**Problem requirements**
In the entries below, how many lines contain "valor"? Answer with the number and nothing else.
== Data in this exercise ==
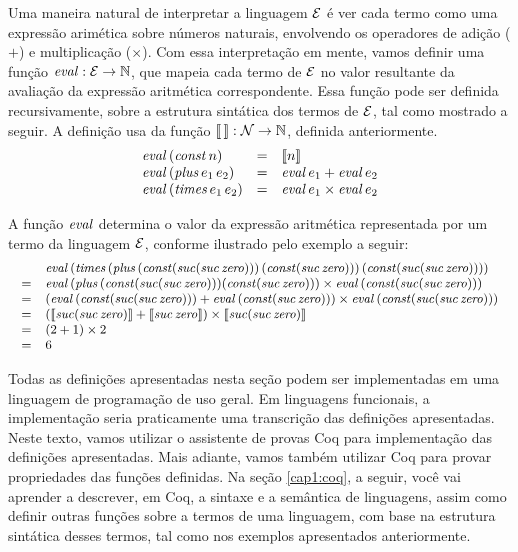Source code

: \begin{Definition}\label{def:sem:Exp}
Uma maneira natural de interpretar a linguagem $\mathcal{E}$ é ver cada termo como uma  expressão arimética sobre números naturais, envolvendo os operadores de adição ($+$) e multiplicação ($\times$). Com essa interpretação em mente, vamos definir uma função $\textit{eval\/} : \mathcal{E} \rightarrow \mathbb{N}$, que mapeia cada termo de $\mathcal{E}$ no valor resultante da avaliação da expressão aritmética correspondente. Essa função pode ser definida recursivamente, sobre a estrutura sintática dos termos de $\mathcal{E}$, tal como mostrado a seguir. A definição usa da função  $\llbracket\,\rrbracket : \mathcal{N} \rightarrow \mathbb{N}$, definida anteriormente.
\[
\begin{array}{lcl}
\textit{eval\/}\, (\textit{const\/}\, n)  & = & \llbracket n \rrbracket \\
\textit{eval\/}\, (\textit{plus\/}\,e_1\,e_2) & = & \textit{eval\/}\,e_1 + \textit{eval\/}\,e_2 \\
\textit{eval\/}\, (\textit{times\/}\,e_1\,e_2) & = & \textit{eval\/}\,e_1 \times \textit{eval\/}\,e_2 \\
\end{array}
\]
\end{Definition}
A função $\textit{eval\/}$ determina o valor da expressão aritmética representada por um termo da linguagem $\mathcal{E}$, conforme ilustrado pelo exemplo a seguir:
\[ \small{
\begin{array}{ll}
&\textit{eval\/}\, (\textit{times\/}\,(\textit{plus\/}\,(\textit{const\/}(\textit{suc\/}(\textit{suc\/}\,\textit{zero\/})))\, (\textit{const\/}(\textit{suc\/}\,\textit{zero\/})))\, (\textit{const\/}(\textit{suc\/}(\textit{suc\/}\,\textit{zero\/})))) \\
= & \textit{eval\/}\, (\textit{plus\/}\,(\textit{const\/}(\textit{suc\/}(\textit{suc\/}\,\textit{zero\/}))) (\textit{const\/}(\textit{suc\/}\,\textit{zero\/}))) \times \textit{eval\/}\, (\textit{const\/}(\textit{suc\/}(\textit{suc\/}\, \textit{zero\/})))  \\
=  & (\textit{eval\/}\, (\textit{const\/}(\textit{suc\/}(\textit{suc\/}\,\textit{zero\/}))) + \textit{eval\/}\,  (\textit{const\/}(\textit{suc\/}\,\textit{zero\/}))) \times \textit{eval\/}\, (\textit{const\/}(\textit{suc\/}(\textit{suc\/}\, \textit{zero\/}))) \\
=  & (\llbracket \textit{suc\/}(\textit{suc\/}\,\textit{zero\/}) \rrbracket + \llbracket  \textit{suc\/}\,\textit{zero\/}\rrbracket) \times \llbracket \textit{suc\/}(\textit{suc\/}\,\textit{zero\/}) \rrbracket \\
=  & (2 + 1) \times 2 \\
= & 6 
\end{array}}
\]

Todas as defini\c{c}\~oes apresentadas nesta se\c{c}\~ao podem ser implementadas em uma linguagem de programação de uso geral. Em linguagens funcionais, a implementação seria praticamente uma transcrição das definições apresentadas. Neste texto, vamos utilizar o assistente de provas Coq para implementação das definições apresentadas. Mais adiante, vamos também utilizar Coq para provar propriedades das funções definidas. 
Na se\c{c}\~ao \ref{cap1:coq}, a seguir, você vai aprender a descrever, em Coq, a sintaxe e a semântica de linguagens, assim como definir outras funções sobre a termos de uma linguagem, com base na estrutura sint\'atica desses termos, tal como nos exemplos apresentados anteriormente.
===
**Task response**
2